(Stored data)
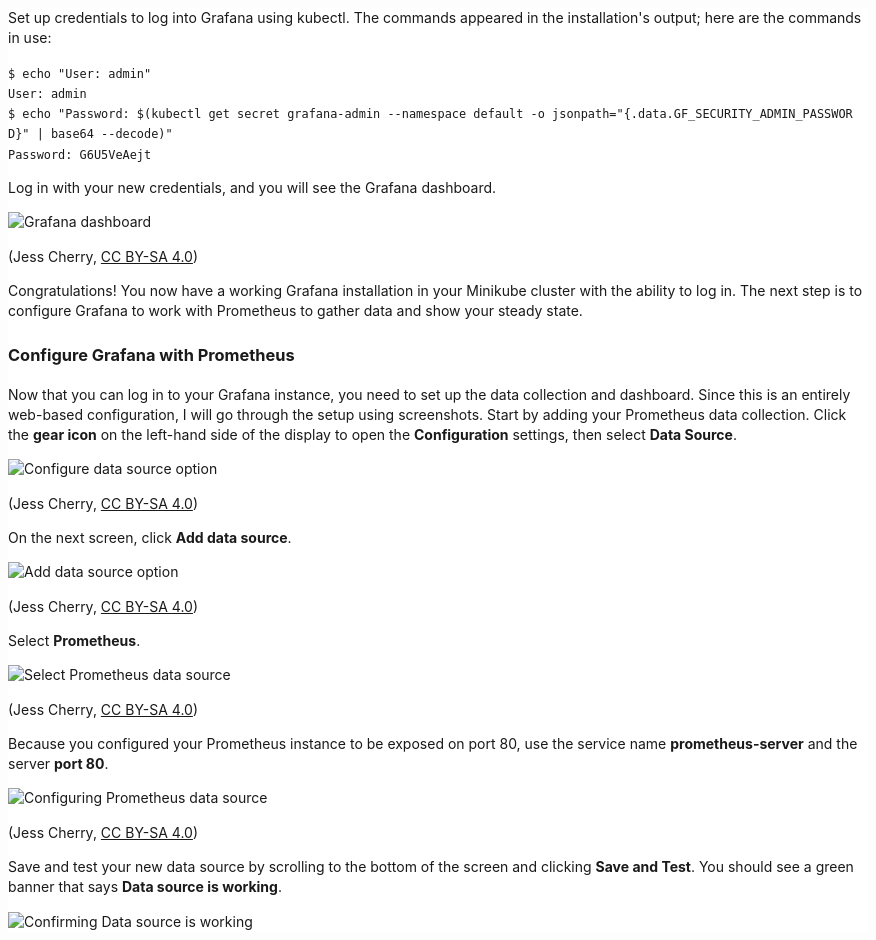 Set up credentials to log into Grafana using kubectl. The commands appeared in the installation's output; here are the commands in use:


```
$ echo "User: admin"
User: admin
$ echo "Password: $(kubectl get secret grafana-admin --namespace default -o jsonpath="{.data.GF_SECURITY_ADMIN_PASSWORD}" | base64 --decode)"
Password: G6U5VeAejt
```

Log in with your new credentials, and you will see the Grafana dashboard.

![Grafana dashboard][10]

(Jess Cherry, [CC BY-SA 4.0][8])

Congratulations! You now have a working Grafana installation in your Minikube cluster with the ability to log in. The next step is to configure Grafana to work with Prometheus to gather data and show your steady state.

### Configure Grafana with Prometheus

Now that you can log in to your Grafana instance, you need to set up the data collection and dashboard. Since this is an entirely web-based configuration, I will go through the setup using screenshots. Start by adding your Prometheus data collection. Click the **gear icon** on the left-hand side of the display to open the **Configuration** settings, then select **Data Source**.

![Configure data source option][11]

(Jess Cherry, [CC BY-SA 4.0][8])

On the next screen, click **Add data source**.

![Add data source option][12]

(Jess Cherry, [CC BY-SA 4.0][8])

Select **Prometheus**.

![Select Prometheus data source][13]

(Jess Cherry, [CC BY-SA 4.0][8])

Because you configured your Prometheus instance to be exposed on port 80, use the service name **prometheus-server** and the server **port 80**.

![Configuring Prometheus data source][14]

(Jess Cherry, [CC BY-SA 4.0][8])

Save and test your new data source by scrolling to the bottom of the screen and clicking **Save and Test**. You should see a green banner that says **Data source is working**.

![Confirming Data source is working][15]


[#]: subject: (Start monitoring your Kubernetes cluster with Prometheus and Grafana)
[#]: via: (https://opensource.com/article/21/6/chaos-grafana-prometheus)
[#]: author: (Jessica Cherry https://opensource.com/users/cherrybomb)
[#]: collector: (lujun9972)
[#]: translator: ( )
[#]: reviewer: ( )
[#]: publisher: ( )
[#]: url: ( )
[a]: https://opensource.com/users/cherrybomb
[b]: https://github.com/lujun9972
[1]: https://opensource.com/sites/default/files/styles/image-full-size/public/lead-images/ship_wheel_gear_devops_kubernetes.png?itok=xm4a74Kv (A ship wheel with someone steering)
[2]: https://opensource.com/article/21/5/11-years-kubernetes-and-chaos
[3]: https://opensource.com/article/19/11/introduction-monitoring-prometheus
[4]: htpp://grafana.com
[5]: https://minikube.sigs.k8s.io/docs/start/
[6]: http://prometheus.io
[7]: https://opensource.com/sites/default/files/uploads/prometheus-interface.png (Prometheus interface)
[8]: https://creativecommons.org/licenses/by-sa/4.0/
[9]: https://opensource.com/sites/default/files/uploads/grafana_welcome.png (Grafana welcome screen)
[10]: https://opensource.com/sites/default/files/uploads/grafana_dashboard.png (Grafana dashboard)
[11]: https://opensource.com/sites/default/files/uploads/grafana_datasource.png (Configure data source option)
[12]: https://opensource.com/sites/default/files/uploads/grafana_adddatasource.png (Add data source option)
[13]: https://opensource.com/sites/default/files/uploads/grafana_prometheusdatasource.png (Select Prometheus data source)
[14]: https://opensource.com/sites/default/files/uploads/grafana_configureprometheusdatasource.png (Configuring Prometheus data source)
[15]: https://opensource.com/sites/default/files/uploads/datasource_save-test.png (Confirming Data source is working)
[16]: https://opensource.com/sites/default/files/uploads/dashboards.png (Select Dashboards option)
[17]: https://opensource.com/sites/default/files/uploads/importdatasources.png (Import three dashboards)
[18]: https://opensource.com/sites/default/files/uploads/importeddashboard.png (Confirming dashboard import)
[19]: https://opensource.com/sites/default/files/uploads/prometheus2stats.png (Prometheus 2.0 Stats)
[20]: https://grafana.com/grafana/dashboards
[21]: https://grafana.com/grafana/dashboards/10219
[22]: https://grafana.com/grafana/dashboards/2115
[23]: https://opensource.com/sites/default/files/uploads/importdashminikube.png (Import Dash-minikube dashboard)
[24]: https://opensource.com/sites/default/files/uploads/importdashminikube2.png (Import Dash-minikube dashboard)
[25]: https://opensource.com/sites/default/files/uploads/importdashminikube3.png (Import Dash-minikube)
[26]: https://opensource.com/sites/default/files/uploads/importdashminikube4.png (Import Dash-minikube dashboard)
[27]: https://opensource.com/sites/default/files/uploads/kubernetesclustermonitoring-dashboard.png (Kubernetes Cluster Monitoring dashboard)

# [Exercise instructions]
Give back exactly the lines above starting at the line where "Log in with" appears and ending at the line where "### Configure Grafana with Prometheus" appears, both included, with no other lines.

# [Problem solution]
Log in with your new credentials, and you will see the Grafana dashboard.

![Grafana dashboard][10]

(Jess Cherry, [CC BY-SA 4.0][8])

Congratulations! You now have a working Grafana installation in your Minikube cluster with the ability to log in. The next step is to configure Grafana to work with Prometheus to gather data and show your steady state.

### Configure Grafana with Prometheus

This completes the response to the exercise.